AIM OF THE EXERCISE: Scan the listing below and copy every line holding "insertionsort".

------------------------------------------------

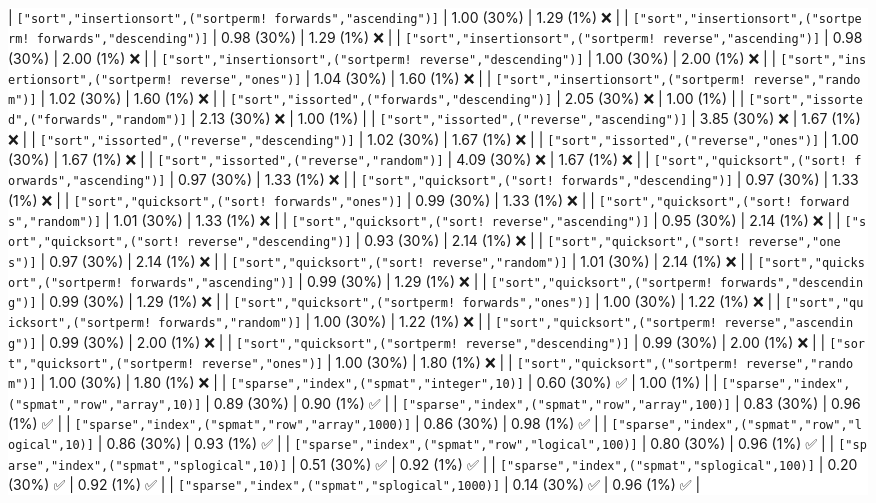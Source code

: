 | `["sort","insertionsort",("sortperm! forwards","ascending")]` | 1.00 (30%)  | 1.29 (1%) :x: |
| `["sort","insertionsort",("sortperm! forwards","descending")]` | 0.98 (30%)  | 1.29 (1%) :x: |
| `["sort","insertionsort",("sortperm! reverse","ascending")]` | 0.98 (30%)  | 2.00 (1%) :x: |
| `["sort","insertionsort",("sortperm! reverse","descending")]` | 1.00 (30%)  | 2.00 (1%) :x: |
| `["sort","insertionsort",("sortperm! reverse","ones")]` | 1.04 (30%)  | 1.60 (1%) :x: |
| `["sort","insertionsort",("sortperm! reverse","random")]` | 1.02 (30%)  | 1.60 (1%) :x: |
| `["sort","issorted",("forwards","descending")]` | 2.05 (30%) :x: | 1.00 (1%)  |
| `["sort","issorted",("forwards","random")]` | 2.13 (30%) :x: | 1.00 (1%)  |
| `["sort","issorted",("reverse","ascending")]` | 3.85 (30%) :x: | 1.67 (1%) :x: |
| `["sort","issorted",("reverse","descending")]` | 1.02 (30%)  | 1.67 (1%) :x: |
| `["sort","issorted",("reverse","ones")]` | 1.00 (30%)  | 1.67 (1%) :x: |
| `["sort","issorted",("reverse","random")]` | 4.09 (30%) :x: | 1.67 (1%) :x: |
| `["sort","quicksort",("sort! forwards","ascending")]` | 0.97 (30%)  | 1.33 (1%) :x: |
| `["sort","quicksort",("sort! forwards","descending")]` | 0.97 (30%)  | 1.33 (1%) :x: |
| `["sort","quicksort",("sort! forwards","ones")]` | 0.99 (30%)  | 1.33 (1%) :x: |
| `["sort","quicksort",("sort! forwards","random")]` | 1.01 (30%)  | 1.33 (1%) :x: |
| `["sort","quicksort",("sort! reverse","ascending")]` | 0.95 (30%)  | 2.14 (1%) :x: |
| `["sort","quicksort",("sort! reverse","descending")]` | 0.93 (30%)  | 2.14 (1%) :x: |
| `["sort","quicksort",("sort! reverse","ones")]` | 0.97 (30%)  | 2.14 (1%) :x: |
| `["sort","quicksort",("sort! reverse","random")]` | 1.01 (30%)  | 2.14 (1%) :x: |
| `["sort","quicksort",("sortperm! forwards","ascending")]` | 0.99 (30%)  | 1.29 (1%) :x: |
| `["sort","quicksort",("sortperm! forwards","descending")]` | 0.99 (30%)  | 1.29 (1%) :x: |
| `["sort","quicksort",("sortperm! forwards","ones")]` | 1.00 (30%)  | 1.22 (1%) :x: |
| `["sort","quicksort",("sortperm! forwards","random")]` | 1.00 (30%)  | 1.22 (1%) :x: |
| `["sort","quicksort",("sortperm! reverse","ascending")]` | 0.99 (30%)  | 2.00 (1%) :x: |
| `["sort","quicksort",("sortperm! reverse","descending")]` | 0.99 (30%)  | 2.00 (1%) :x: |
| `["sort","quicksort",("sortperm! reverse","ones")]` | 1.00 (30%)  | 1.80 (1%) :x: |
| `["sort","quicksort",("sortperm! reverse","random")]` | 1.00 (30%)  | 1.80 (1%) :x: |
| `["sparse","index",("spmat","integer",10)]` | 0.60 (30%) :white_check_mark: | 1.00 (1%)  |
| `["sparse","index",("spmat","row","array",10)]` | 0.89 (30%)  | 0.90 (1%) :white_check_mark: |
| `["sparse","index",("spmat","row","array",100)]` | 0.83 (30%)  | 0.96 (1%) :white_check_mark: |
| `["sparse","index",("spmat","row","array",1000)]` | 0.86 (30%)  | 0.98 (1%) :white_check_mark: |
| `["sparse","index",("spmat","row","logical",10)]` | 0.86 (30%)  | 0.93 (1%) :white_check_mark: |
| `["sparse","index",("spmat","row","logical",100)]` | 0.80 (30%)  | 0.96 (1%) :white_check_mark: |
| `["sparse","index",("spmat","splogical",10)]` | 0.51 (30%) :white_check_mark: | 0.92 (1%) :white_check_mark: |
| `["sparse","index",("spmat","splogical",100)]` | 0.20 (30%) :white_check_mark: | 0.92 (1%) :white_check_mark: |
| `["sparse","index",("spmat","splogical",1000)]` | 0.14 (30%) :white_check_mark: | 0.96 (1%) :white_check_mark: |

------------------------------------------------

ANSWER BOX:
: | `["sort","insertionsort",("sortperm! forwards","ascending")]` | 1.00 (30%)  | 1.29 (1%) :x: |
| `["sort","insertionsort",("sortperm! forwards","descending")]` | 0.98 (30%)  | 1.29 (1%) :x: |
| `["sort","insertionsort",("sortperm! reverse","ascending")]` | 0.98 (30%)  | 2.00 (1%) :x: |
| `["sort","insertionsort",("sortperm! reverse","descending")]` | 1.00 (30%)  | 2.00 (1%) :x: |
| `["sort","insertionsort",("sortperm! reverse","ones")]` | 1.04 (30%)  | 1.60 (1%) :x: |
| `["sort","insertionsort",("sortperm! reverse","random")]` | 1.02 (30%)  | 1.60 (1%) :x: |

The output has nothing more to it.